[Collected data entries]
++++

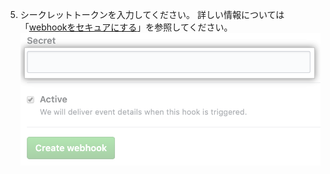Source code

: 5. シークレットトークンを入力してください。 詳しい情報については「[webhookをセキュアにする](/webhooks/securing/#securing-your-secret-token)」を参照してください。 ![シークレットトークンと他のカスタマイズのオプションのフィールド](/assets/images/help/sponsors/webhook-secret-token.png)
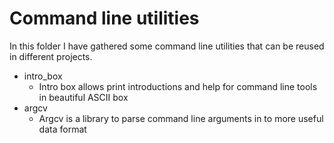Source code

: # Command line utilities

In this folder I have gathered some command line utilities 
that can be reused in different projects. 

- intro_box
  - Intro box allows print introductions and help for command line tools in beautiful ASCII box
- argcv
  - Argcv is a library to parse command line arguments in to more useful data format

++++

**Work instruction:** What you return must match the records exactly, apart from the images, which are omitted.

**Solution to this exercise:**
Source code

: 5. シークレットトークンを入力してください。 詳しい情報については「[webhookをセキュアにする](/webhooks/securing/#securing-your-secret-token)」を参照してください。 ![シークレットトークンと他のカスタマイズのオプションのフィールド](/assets/images/help/sponsors/webhook-secret-token.png)
Source code

: # Command line utilities

In this folder I have gathered some command line utilities 
that can be reused in different projects. 

- intro_box
  - Intro box allows print introductions and help for command line tools in beautiful ASCII box
- argcv
  - Argcv is a library to parse command line arguments in to more useful data format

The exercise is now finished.